The dust is yet to settle on the explosion that claimed three lives at the Vijai Marine Services, a private shipyard located at Rassaim, Loutolim.

Some say, it was an explosion going by the loud bang that was very audibly heard through the village while according to some initial assessments, and going by the burn injuries that the casualties suffered from, it was a fire that was the real cause of the mishap.

But irrespective of what the cause was, which will ultimately be determined by the outcome of the inquiry that is currently underway, questions need to be asked about the working conditions, the seeming lack of safety protocol and the use of unskilled labour for demanding and taxing jobs.

Vijai Marine Services, is no small time shipyard. They are a significant recipient of government contracts and have built the two RoRo ferries that currently operate between Ribandar and Chorao. They've also built other craft including regular ferries for the state’s River Navigation Department.

What stands out is how ad hoc and haphazard the response to the incident was. For a company that is supposed to have safety and standard operating procedures in place for times such as these, it does appear the shipyard officials did not react in an organised pre-drilled manner to the incident.

But more than that, it appears there was no monitoring of the situation where the work was being undertaken -- whether workers were being made to work under higher than usual temperatures thereby increasing the risk of a fire, whether they were given adequate safety equipment, whether they were adequately trained for the job that they were given to do or were they just picked up from the road and asked to execute the day’s task?

Perhaps unsurprisingly, the company in question has not issued any public statement yet -- either expressing regret for the incident that took place, condoling the loss of lives or promising to conduct an internal inquiry into what led to the mishap. An example of how little they care to even presumably show that they are sorry for what happened and commit to improving after the incident.

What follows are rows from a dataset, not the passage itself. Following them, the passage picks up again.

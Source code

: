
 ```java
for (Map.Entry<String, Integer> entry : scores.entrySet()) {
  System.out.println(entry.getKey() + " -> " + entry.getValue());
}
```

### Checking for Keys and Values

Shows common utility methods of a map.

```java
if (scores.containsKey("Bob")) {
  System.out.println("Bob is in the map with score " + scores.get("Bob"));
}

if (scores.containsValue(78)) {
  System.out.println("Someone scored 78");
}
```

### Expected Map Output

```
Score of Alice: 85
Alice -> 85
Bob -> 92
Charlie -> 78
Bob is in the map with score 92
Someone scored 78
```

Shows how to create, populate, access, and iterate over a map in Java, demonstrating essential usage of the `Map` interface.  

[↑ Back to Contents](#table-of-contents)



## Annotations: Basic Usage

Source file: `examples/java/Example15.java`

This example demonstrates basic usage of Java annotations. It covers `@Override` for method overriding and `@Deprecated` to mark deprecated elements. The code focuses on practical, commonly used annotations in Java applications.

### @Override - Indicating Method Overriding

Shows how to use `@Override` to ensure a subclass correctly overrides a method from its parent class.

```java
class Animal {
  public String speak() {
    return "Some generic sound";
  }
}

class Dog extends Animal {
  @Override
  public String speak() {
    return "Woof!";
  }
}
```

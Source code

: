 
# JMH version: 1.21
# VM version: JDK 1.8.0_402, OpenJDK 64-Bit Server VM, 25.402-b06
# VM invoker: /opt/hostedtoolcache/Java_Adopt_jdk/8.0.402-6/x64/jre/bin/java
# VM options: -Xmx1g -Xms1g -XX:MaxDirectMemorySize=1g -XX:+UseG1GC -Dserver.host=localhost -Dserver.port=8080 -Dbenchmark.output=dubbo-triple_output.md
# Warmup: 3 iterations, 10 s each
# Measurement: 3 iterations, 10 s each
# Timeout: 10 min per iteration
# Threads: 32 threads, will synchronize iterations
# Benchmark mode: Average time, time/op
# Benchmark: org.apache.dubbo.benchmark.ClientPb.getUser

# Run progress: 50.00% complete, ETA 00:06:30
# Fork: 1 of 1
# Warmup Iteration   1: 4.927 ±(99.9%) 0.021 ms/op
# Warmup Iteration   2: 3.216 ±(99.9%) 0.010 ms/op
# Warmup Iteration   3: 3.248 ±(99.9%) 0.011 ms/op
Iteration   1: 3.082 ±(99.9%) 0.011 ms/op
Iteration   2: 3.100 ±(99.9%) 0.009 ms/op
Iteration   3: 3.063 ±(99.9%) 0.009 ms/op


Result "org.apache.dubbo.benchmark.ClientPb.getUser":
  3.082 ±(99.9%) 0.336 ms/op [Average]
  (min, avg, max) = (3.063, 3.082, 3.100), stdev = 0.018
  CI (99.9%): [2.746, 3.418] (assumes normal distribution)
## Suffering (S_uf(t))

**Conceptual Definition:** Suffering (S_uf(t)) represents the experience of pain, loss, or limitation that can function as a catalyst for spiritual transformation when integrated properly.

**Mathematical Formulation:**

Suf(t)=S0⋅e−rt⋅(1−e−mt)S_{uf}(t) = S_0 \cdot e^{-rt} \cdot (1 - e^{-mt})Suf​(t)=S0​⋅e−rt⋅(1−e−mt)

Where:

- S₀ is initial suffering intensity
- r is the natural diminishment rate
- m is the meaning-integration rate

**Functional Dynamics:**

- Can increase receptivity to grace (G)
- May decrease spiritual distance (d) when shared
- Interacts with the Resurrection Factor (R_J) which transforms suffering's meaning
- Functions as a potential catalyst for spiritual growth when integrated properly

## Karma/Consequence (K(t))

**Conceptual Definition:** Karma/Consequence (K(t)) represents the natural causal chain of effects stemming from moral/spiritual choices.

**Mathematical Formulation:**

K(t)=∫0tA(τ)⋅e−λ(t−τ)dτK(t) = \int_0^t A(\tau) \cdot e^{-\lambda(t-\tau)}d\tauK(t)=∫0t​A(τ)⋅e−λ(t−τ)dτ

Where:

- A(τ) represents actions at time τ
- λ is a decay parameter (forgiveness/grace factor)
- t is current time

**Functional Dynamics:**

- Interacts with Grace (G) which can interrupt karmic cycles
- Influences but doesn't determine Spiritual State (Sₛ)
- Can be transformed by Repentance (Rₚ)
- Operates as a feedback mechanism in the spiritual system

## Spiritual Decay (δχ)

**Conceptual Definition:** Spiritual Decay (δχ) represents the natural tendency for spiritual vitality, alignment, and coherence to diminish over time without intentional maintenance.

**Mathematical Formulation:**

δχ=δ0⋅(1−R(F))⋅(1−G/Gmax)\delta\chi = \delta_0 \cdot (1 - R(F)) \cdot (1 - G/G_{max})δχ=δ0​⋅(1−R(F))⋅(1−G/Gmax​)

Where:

The arrest of the public safety officer and the sealing of the premises by the district administration, will do little to increase public confidence in a company who have shown zero sense of accountability in the aftermath of the incident.

The government too needs to own up to a share of the blame -- for failing on both in its role as a regulator that needs to conduct regular inspections to ensure heavy industries such as shipbuilding adhere to the minimum required working conditions as well as safety procedures and protocols, and also in its role as a client in ensuring that its contracts go only to those industries who have a sense of responsibility about them, the way they work and operate and the safety equipment the provide to their workers.

But given the way things are, it is quite likely that the company’s proximity to the government is precisely the reason why there has been little oversight. The government itself seemed to give the company a clean chit by handing it contracts for building its vessels.

Heads must roll and not just at the company where the mishap took place. A sense of accountability will emerge only when those responsible will be made to understand that lives need to be valued and not considered disposable just because labour is cheap.